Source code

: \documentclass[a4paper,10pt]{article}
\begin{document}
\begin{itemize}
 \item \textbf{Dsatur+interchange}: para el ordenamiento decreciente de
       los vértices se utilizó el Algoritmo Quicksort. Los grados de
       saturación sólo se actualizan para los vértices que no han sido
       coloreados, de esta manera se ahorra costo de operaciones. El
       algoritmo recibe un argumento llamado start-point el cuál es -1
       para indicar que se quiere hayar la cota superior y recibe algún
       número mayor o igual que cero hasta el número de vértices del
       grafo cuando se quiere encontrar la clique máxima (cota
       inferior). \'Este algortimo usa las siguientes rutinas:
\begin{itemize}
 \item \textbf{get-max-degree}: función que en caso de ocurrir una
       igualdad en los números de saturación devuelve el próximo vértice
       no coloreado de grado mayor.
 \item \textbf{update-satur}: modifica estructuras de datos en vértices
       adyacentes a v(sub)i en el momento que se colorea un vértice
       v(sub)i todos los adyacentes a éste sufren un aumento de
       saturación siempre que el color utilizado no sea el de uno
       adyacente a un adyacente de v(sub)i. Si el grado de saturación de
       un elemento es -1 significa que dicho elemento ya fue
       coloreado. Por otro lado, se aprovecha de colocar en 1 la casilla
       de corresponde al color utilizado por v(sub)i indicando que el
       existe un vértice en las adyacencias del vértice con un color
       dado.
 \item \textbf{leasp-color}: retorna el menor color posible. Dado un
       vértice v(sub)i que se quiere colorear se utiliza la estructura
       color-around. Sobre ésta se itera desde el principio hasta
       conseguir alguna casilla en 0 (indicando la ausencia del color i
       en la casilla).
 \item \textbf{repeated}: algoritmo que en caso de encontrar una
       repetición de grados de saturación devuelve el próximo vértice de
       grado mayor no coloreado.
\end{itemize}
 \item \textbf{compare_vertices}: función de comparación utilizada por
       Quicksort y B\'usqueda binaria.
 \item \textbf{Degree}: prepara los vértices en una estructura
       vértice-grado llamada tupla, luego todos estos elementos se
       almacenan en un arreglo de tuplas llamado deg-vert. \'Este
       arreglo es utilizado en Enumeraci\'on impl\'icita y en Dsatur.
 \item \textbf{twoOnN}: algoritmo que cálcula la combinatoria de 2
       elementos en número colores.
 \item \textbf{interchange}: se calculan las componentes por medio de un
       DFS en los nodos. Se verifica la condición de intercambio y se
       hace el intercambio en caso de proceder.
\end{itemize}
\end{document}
*-*-*
[How to complete this task]
Restate each record word for word.

[Written response]
Source code

: \documentclass[a4paper,10pt]{article}
\begin{document}
\begin{itemize}
 \item \textbf{Dsatur+interchange}: para el ordenamiento decreciente de
       los vértices se utilizó el Algoritmo Quicksort. Los grados de
       saturación sólo se actualizan para los vértices que no han sido
       coloreados, de esta manera se ahorra costo de operaciones. El
       algoritmo recibe un argumento llamado start-point el cuál es -1
       para indicar que se quiere hayar la cota superior y recibe algún
       número mayor o igual que cero hasta el número de vértices del
       grafo cuando se quiere encontrar la clique máxima (cota
       inferior). \'Este algortimo usa las siguientes rutinas:
\begin{itemize}
 \item \textbf{get-max-degree}: función que en caso de ocurrir una
       igualdad en los números de saturación devuelve el próximo vértice
       no coloreado de grado mayor.
 \item \textbf{update-satur}: modifica estructuras de datos en vértices
       adyacentes a v(sub)i en el momento que se colorea un vértice
       v(sub)i todos los adyacentes a éste sufren un aumento de
       saturación siempre que el color utilizado no sea el de uno
       adyacente a un adyacente de v(sub)i. Si el grado de saturación de
       un elemento es -1 significa que dicho elemento ya fue
       coloreado. Por otro lado, se aprovecha de colocar en 1 la casilla
       de corresponde al color utilizado por v(sub)i indicando que el
       existe un vértice en las adyacencias del vértice con un color
       dado.
 \item \textbf{leasp-color}: retorna el menor color posible. Dado un
       vértice v(sub)i que se quiere colorear se utiliza la estructura
       color-around. Sobre ésta se itera desde el principio hasta
       conseguir alguna casilla en 0 (indicando la ausencia del color i
       en la casilla).
 \item \textbf{repeated}: algoritmo que en caso de encontrar una
       repetición de grados de saturación devuelve el próximo vértice de
       grado mayor no coloreado.
\end{itemize}
 \item \textbf{compare_vertices}: función de comparación utilizada por
       Quicksort y B\'usqueda binaria.
 \item \textbf{Degree}: prepara los vértices en una estructura
       vértice-grado llamada tupla, luego todos estos elementos se
       almacenan en un arreglo de tuplas llamado deg-vert. \'Este
       arreglo es utilizado en Enumeraci\'on impl\'icita y en Dsatur.
 \item \textbf{twoOnN}: algoritmo que cálcula la combinatoria de 2
       elementos en número colores.
 \item \textbf{interchange}: se calculan las componentes por medio de un
       DFS en los nodos. Se verifica la condición de intercambio y se
       hace el intercambio en caso de proceder.
\end{itemize}
\end{document}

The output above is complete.